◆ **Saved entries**

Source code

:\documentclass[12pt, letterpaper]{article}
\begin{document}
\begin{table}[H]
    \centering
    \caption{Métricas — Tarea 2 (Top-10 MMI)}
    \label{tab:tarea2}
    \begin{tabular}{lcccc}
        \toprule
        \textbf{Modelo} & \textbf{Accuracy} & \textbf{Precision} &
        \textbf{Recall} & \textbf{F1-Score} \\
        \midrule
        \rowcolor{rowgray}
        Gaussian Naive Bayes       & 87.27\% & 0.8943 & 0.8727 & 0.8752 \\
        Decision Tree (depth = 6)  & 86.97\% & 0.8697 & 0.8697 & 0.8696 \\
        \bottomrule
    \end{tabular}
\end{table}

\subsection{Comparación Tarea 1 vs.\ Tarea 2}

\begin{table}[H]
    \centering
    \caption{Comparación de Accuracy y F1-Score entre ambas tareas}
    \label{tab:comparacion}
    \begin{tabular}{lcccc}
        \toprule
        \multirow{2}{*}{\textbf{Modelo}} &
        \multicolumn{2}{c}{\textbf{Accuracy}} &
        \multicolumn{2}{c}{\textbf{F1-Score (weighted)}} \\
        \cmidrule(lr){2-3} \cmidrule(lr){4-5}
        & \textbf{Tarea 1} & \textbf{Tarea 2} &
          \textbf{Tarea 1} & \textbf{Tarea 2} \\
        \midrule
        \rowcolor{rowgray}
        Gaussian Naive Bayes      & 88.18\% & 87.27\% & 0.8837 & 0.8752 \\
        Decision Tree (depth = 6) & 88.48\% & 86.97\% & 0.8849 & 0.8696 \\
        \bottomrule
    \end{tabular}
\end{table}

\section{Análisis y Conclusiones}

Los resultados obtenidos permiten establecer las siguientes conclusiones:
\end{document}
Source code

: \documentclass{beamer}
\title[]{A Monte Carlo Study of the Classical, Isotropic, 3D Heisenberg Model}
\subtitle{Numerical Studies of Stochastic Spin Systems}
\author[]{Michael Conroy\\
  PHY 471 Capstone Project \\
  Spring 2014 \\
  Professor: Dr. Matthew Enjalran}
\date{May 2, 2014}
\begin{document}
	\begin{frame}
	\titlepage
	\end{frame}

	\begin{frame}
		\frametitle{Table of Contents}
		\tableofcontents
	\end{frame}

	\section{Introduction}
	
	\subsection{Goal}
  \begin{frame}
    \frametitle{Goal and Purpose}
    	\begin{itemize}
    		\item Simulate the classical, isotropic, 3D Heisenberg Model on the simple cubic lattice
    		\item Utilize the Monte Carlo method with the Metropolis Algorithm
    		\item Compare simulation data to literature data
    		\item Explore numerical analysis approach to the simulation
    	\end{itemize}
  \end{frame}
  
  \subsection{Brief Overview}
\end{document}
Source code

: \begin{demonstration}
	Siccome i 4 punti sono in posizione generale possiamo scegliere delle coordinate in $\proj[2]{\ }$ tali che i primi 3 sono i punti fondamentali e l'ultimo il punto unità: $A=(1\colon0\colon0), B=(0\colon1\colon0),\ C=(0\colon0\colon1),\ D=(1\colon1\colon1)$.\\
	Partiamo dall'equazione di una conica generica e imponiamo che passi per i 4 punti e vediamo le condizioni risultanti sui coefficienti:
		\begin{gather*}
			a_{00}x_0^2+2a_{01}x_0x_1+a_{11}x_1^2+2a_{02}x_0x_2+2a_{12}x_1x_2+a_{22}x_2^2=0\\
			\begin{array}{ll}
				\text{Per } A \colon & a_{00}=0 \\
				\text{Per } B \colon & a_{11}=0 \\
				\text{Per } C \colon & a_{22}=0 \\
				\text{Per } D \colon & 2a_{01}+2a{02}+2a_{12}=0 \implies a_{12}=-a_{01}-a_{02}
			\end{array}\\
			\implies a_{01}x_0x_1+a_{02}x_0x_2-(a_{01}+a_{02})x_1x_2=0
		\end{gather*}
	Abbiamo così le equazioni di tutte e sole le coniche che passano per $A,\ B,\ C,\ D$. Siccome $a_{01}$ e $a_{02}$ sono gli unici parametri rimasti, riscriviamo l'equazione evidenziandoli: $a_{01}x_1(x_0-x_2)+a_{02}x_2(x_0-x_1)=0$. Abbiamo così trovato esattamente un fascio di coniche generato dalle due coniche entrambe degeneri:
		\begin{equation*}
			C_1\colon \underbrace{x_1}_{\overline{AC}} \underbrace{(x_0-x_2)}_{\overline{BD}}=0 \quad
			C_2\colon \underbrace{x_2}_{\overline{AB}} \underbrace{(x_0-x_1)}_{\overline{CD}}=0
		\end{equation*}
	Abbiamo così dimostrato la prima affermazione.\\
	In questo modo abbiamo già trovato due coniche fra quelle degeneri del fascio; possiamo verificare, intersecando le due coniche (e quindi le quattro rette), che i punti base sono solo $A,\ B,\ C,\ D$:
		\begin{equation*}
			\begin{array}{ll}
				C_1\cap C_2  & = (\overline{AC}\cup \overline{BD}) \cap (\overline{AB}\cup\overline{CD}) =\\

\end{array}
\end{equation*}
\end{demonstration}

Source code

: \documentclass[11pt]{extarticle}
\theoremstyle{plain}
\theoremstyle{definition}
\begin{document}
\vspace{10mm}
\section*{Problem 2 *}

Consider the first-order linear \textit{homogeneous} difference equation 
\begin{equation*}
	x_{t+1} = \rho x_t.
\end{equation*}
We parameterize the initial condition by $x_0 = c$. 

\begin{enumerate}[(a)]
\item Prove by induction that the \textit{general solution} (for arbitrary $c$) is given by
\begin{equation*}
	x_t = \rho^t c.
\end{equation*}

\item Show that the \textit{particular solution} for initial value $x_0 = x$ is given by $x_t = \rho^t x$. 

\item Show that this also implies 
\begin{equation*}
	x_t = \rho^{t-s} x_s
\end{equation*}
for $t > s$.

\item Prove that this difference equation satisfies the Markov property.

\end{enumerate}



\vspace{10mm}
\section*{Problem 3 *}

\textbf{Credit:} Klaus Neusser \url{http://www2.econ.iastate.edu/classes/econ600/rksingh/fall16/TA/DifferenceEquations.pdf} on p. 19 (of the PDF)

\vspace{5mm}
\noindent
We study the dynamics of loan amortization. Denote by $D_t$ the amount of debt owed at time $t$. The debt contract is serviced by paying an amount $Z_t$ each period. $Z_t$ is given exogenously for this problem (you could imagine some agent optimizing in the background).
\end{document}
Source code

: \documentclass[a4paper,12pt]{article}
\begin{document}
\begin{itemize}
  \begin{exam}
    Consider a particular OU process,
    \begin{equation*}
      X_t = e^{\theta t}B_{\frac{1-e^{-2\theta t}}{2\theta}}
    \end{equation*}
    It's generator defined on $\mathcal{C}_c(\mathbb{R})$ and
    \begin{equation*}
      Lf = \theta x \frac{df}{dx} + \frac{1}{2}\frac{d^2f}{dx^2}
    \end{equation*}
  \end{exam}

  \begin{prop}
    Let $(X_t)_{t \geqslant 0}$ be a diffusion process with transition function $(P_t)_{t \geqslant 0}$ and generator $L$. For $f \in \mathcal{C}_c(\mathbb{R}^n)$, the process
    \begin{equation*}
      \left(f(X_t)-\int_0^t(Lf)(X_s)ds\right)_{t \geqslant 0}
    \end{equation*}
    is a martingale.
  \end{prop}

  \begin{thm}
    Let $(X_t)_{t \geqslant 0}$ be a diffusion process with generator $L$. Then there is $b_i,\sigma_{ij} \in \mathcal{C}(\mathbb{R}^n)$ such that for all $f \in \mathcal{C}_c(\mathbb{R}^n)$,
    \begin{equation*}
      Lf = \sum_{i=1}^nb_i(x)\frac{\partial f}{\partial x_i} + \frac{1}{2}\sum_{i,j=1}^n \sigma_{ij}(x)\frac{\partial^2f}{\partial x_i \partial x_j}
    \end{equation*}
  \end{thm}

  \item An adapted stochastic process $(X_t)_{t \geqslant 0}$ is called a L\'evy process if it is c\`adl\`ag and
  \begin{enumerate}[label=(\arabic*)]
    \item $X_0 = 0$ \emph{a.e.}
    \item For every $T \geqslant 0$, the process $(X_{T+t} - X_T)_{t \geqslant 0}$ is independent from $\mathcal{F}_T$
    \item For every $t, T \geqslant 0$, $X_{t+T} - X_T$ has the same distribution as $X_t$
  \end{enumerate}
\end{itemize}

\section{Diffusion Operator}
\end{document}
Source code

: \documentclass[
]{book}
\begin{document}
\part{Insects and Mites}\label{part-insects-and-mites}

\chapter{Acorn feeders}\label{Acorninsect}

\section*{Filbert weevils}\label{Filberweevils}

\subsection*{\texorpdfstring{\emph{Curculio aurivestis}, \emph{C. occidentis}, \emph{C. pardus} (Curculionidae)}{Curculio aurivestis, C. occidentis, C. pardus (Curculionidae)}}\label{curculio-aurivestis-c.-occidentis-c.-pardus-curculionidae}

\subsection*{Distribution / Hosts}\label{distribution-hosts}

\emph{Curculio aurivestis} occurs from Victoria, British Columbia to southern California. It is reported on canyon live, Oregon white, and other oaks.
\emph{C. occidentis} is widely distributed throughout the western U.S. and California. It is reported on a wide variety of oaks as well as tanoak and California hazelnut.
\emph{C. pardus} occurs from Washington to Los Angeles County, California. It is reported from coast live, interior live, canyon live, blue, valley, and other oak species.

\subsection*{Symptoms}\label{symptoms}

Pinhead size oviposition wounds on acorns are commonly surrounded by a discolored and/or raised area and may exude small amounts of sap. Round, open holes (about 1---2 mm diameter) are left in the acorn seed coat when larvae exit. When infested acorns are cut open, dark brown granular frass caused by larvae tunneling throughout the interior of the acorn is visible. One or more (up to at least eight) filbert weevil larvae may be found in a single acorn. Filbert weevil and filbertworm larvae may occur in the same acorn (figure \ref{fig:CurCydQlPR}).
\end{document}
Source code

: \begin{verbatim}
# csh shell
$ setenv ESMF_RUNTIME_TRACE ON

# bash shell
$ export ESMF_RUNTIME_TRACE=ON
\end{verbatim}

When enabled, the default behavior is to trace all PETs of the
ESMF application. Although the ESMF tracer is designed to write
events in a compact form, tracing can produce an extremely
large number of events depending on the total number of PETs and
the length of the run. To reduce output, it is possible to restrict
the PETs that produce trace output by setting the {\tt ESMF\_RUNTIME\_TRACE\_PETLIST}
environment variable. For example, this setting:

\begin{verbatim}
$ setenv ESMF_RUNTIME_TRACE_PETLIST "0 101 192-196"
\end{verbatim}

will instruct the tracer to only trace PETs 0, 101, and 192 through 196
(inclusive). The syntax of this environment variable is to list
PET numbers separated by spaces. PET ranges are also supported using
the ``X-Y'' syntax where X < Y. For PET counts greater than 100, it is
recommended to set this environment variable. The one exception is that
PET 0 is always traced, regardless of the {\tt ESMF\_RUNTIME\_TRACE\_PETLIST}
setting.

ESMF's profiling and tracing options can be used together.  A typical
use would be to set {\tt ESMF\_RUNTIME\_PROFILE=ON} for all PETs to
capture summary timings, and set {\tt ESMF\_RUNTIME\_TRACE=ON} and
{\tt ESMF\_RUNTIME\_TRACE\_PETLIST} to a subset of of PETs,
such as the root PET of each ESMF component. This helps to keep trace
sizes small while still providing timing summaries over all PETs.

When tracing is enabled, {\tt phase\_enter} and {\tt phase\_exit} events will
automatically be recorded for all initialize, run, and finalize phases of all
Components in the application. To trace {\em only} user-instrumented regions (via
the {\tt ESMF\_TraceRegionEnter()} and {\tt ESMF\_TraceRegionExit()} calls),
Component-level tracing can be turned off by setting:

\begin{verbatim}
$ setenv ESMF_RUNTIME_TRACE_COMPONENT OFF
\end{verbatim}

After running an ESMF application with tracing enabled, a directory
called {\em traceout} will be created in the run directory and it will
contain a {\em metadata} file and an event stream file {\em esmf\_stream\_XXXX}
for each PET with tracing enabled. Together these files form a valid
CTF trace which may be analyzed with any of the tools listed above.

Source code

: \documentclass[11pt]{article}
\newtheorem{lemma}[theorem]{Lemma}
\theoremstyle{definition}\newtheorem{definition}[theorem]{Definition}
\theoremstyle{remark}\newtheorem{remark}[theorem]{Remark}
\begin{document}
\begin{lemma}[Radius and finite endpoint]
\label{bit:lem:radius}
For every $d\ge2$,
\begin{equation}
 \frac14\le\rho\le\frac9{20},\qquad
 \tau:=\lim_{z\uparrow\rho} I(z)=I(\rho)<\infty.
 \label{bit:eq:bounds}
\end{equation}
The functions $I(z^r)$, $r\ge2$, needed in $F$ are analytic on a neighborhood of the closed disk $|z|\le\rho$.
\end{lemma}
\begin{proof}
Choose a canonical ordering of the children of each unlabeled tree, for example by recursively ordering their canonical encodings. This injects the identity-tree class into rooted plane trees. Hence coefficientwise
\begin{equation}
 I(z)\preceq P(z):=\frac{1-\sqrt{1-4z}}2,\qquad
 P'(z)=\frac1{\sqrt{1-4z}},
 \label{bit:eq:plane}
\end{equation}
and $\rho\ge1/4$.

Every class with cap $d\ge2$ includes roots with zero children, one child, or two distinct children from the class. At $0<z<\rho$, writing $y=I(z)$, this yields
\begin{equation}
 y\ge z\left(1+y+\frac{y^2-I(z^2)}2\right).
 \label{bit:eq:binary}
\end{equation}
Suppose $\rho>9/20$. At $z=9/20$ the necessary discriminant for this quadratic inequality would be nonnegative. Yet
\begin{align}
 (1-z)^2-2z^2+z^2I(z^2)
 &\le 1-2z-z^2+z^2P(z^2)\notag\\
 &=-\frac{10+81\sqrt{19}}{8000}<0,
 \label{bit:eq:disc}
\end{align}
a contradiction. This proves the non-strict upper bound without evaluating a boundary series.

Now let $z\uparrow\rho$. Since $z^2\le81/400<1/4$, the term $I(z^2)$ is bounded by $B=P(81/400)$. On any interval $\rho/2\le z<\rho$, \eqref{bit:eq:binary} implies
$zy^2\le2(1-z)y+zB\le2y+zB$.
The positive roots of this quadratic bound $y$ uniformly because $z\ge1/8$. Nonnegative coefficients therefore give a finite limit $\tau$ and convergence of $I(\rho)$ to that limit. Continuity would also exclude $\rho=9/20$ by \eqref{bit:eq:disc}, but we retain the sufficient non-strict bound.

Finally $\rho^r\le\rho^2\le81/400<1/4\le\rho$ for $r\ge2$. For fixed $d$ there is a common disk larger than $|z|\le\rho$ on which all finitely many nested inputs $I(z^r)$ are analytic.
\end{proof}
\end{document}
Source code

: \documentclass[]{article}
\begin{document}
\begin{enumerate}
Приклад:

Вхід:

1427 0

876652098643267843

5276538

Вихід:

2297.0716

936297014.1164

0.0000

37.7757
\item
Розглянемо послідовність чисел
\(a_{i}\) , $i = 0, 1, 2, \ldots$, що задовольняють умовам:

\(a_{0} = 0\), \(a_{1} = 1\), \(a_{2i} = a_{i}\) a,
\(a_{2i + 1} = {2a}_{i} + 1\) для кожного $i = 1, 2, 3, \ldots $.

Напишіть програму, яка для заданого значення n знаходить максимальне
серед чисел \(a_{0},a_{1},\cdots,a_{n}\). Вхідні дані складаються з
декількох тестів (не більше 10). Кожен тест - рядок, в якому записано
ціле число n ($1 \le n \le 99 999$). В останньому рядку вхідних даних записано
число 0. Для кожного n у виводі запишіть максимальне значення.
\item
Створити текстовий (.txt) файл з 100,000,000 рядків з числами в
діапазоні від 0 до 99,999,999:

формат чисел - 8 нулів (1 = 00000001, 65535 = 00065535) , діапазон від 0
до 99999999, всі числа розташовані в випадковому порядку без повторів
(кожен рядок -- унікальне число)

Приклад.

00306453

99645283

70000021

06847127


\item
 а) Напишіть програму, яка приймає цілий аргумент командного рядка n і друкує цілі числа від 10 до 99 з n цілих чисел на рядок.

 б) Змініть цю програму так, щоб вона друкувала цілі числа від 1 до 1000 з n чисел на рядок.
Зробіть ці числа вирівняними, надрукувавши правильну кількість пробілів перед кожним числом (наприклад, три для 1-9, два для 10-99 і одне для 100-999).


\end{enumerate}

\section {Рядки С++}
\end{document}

◆ **Your objective**
From the data above, output only the lines between the line containing "the Metropolis Algorithm" and the line containing "In questo modo", inclusive, exactly as written.

◆ **Task solution**
    		\item Utilize the Monte Carlo method with the Metropolis Algorithm
    		\item Compare simulation data to literature data
    		\item Explore numerical analysis approach to the simulation
    	\end{itemize}
  \end{frame}
  
  \subsection{Brief Overview}
\end{document}
Source code

: \begin{demonstration}
	Siccome i 4 punti sono in posizione generale possiamo scegliere delle coordinate in $\proj[2]{\ }$ tali che i primi 3 sono i punti fondamentali e l'ultimo il punto unità: $A=(1\colon0\colon0), B=(0\colon1\colon0),\ C=(0\colon0\colon1),\ D=(1\colon1\colon1)$.\\
	Partiamo dall'equazione di una conica generica e imponiamo che passi per i 4 punti e vediamo le condizioni risultanti sui coefficienti:
		\begin{gather*}
			a_{00}x_0^2+2a_{01}x_0x_1+a_{11}x_1^2+2a_{02}x_0x_2+2a_{12}x_1x_2+a_{22}x_2^2=0\\
			\begin{array}{ll}
				\text{Per } A \colon & a_{00}=0 \\
				\text{Per } B \colon & a_{11}=0 \\
				\text{Per } C \colon & a_{22}=0 \\
				\text{Per } D \colon & 2a_{01}+2a{02}+2a_{12}=0 \implies a_{12}=-a_{01}-a_{02}
			\end{array}\\
			\implies a_{01}x_0x_1+a_{02}x_0x_2-(a_{01}+a_{02})x_1x_2=0
		\end{gather*}
	Abbiamo così le equazioni di tutte e sole le coniche che passano per $A,\ B,\ C,\ D$. Siccome $a_{01}$ e $a_{02}$ sono gli unici parametri rimasti, riscriviamo l'equazione evidenziandoli: $a_{01}x_1(x_0-x_2)+a_{02}x_2(x_0-x_1)=0$. Abbiamo così trovato esattamente un fascio di coniche generato dalle due coniche entrambe degeneri:
		\begin{equation*}
			C_1\colon \underbrace{x_1}_{\overline{AC}} \underbrace{(x_0-x_2)}_{\overline{BD}}=0 \quad
			C_2\colon \underbrace{x_2}_{\overline{AB}} \underbrace{(x_0-x_1)}_{\overline{CD}}=0
		\end{equation*}
	Abbiamo così dimostrato la prima affermazione.\\
	In questo modo abbiamo già trovato due coniche fra quelle degeneri del fascio; possiamo verificare, intersecando le due coniche (e quindi le quattro rette), che i punti base sono solo $A,\ B,\ C,\ D$:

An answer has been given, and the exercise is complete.